12 ene 2014

El Ermitaño.


Recuerdo una vez, en que subí a un gran árbol de mango centenario que estaba en la cima de una colina... quería llegar hasta lo más alto. El árbol tenía (tiene) unos cuatro o cinco pisos de altura, con tres ramas frondosas que salían del tronco. Recuerdo que era, más o menos, medio día, y que las ramas eran tan grandes e incómodas que no podía escalar más de 6 o 7 metros. Al mirar hacia arriba, entre las ramas, se sentía como una fortaleza (inalcanzable)… y recuerdo, como los mangos maduros caían entre las ramas como balas de cañón, lo que me impulsaba a querer subir más y más.
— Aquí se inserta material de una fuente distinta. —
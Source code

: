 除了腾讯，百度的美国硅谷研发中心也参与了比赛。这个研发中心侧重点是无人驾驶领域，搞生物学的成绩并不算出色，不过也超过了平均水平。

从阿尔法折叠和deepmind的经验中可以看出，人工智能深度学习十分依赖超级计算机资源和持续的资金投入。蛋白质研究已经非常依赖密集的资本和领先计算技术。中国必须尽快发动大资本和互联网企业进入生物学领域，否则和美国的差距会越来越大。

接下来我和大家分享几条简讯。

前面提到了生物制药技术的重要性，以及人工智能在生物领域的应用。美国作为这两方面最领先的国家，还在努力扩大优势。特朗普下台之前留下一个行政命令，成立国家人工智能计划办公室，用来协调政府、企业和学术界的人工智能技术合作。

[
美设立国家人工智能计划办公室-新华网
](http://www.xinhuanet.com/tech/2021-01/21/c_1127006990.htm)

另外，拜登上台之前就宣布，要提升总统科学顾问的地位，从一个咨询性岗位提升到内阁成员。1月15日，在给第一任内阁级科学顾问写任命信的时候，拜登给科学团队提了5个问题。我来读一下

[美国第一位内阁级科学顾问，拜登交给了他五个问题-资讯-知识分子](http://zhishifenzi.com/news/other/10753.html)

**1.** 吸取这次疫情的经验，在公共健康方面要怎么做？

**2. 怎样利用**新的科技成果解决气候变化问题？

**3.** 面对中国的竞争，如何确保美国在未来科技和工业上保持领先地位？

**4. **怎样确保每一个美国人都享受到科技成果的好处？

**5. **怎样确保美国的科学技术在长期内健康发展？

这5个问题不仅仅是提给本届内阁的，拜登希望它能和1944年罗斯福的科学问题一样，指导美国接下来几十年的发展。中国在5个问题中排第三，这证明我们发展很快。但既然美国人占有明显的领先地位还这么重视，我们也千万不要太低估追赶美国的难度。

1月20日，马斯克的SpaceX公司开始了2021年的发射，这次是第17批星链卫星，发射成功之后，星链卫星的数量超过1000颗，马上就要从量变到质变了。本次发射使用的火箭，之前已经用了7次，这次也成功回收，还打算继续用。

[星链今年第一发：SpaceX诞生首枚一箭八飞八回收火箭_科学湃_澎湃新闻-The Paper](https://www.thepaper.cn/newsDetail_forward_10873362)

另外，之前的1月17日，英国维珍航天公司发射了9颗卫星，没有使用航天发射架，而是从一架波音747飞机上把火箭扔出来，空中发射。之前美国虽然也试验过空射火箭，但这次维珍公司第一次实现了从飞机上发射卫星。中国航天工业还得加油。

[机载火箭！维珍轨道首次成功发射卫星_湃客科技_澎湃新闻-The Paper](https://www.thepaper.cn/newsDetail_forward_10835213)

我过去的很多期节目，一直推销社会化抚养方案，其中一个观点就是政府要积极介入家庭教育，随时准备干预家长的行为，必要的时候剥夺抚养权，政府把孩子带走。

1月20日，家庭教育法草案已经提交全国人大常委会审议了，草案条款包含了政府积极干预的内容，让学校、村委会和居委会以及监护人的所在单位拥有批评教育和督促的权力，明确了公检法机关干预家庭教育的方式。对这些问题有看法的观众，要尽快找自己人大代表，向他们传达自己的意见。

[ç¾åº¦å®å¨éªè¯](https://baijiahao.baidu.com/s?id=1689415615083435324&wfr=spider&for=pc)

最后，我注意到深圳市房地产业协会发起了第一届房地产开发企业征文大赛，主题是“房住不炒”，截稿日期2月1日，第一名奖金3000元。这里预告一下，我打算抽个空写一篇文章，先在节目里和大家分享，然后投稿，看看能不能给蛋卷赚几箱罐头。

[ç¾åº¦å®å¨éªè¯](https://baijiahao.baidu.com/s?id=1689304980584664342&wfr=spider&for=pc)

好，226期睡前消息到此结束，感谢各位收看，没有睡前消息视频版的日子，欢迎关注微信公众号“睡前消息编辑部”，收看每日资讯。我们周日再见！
Recuerdo que, cuando estaba agotado por intentar subir más allá de mis límites, llegaron algunas vacas a comer los mangos del suelo, y a recostarse bajo la gran sombra. Y yo, me reía, porque les hacía ruidos y podía ver sus orejas buscando de dónde provenía. Fue ahí, cuando me dí vuelta de espalda a la rama más horizontal (la que intentaba escalar), cuando pude ver entre las hojas el horizonte (Sur), y ahí estaba: el mar azul, a unos kilómetros, pero visible.

Ya que estaba solo, esperando a mi papá que estaba revisando una alambrada, me recosté entre las ramas; recuerdo el sonido del viento entre las hojas secas, el carpintero (ave) que picaba un tronco. Pero, lo que más recuerdo es que, al margen de todos esos sonidos: había silencio. No había ninguna persona cerca, y no había ningún ruido (citadino) que alterara ese momento. Viendo en retrospectiva, fue ahí cuando comprendí el por qué un monje hace un voto de silencio; el por qué una persona se aísla del mundo (sociedad), y por qué un ermitaño alcanza a comprender el mundo de forma distinta: Cada palabra, altera un cierto orden natural. Y, sea o no destino, un solo sonido (gesto), puede alterar: toda una vida.

Tenemos dos oídos, para escuchar a nuestro alrededor; dos ojos, para apreciar la distancia de las cosas; y, una sola boca: para interrumpir el orden natural de las cosas, solo en la medida de lo necesario. Incluso, en el silencio: aprendemos. Ese día, aprendí que no hay que escalar todo el árbol para ver el horizonte. Bueno, y que es más difícil bajarse de un gran árbol que subirse. Al final, con el paso de los años, he aprendido a apreciar el silencio (momentos) como uno de los grandes placeres de la vida… quizás, aquel día, me volví un ermitaño.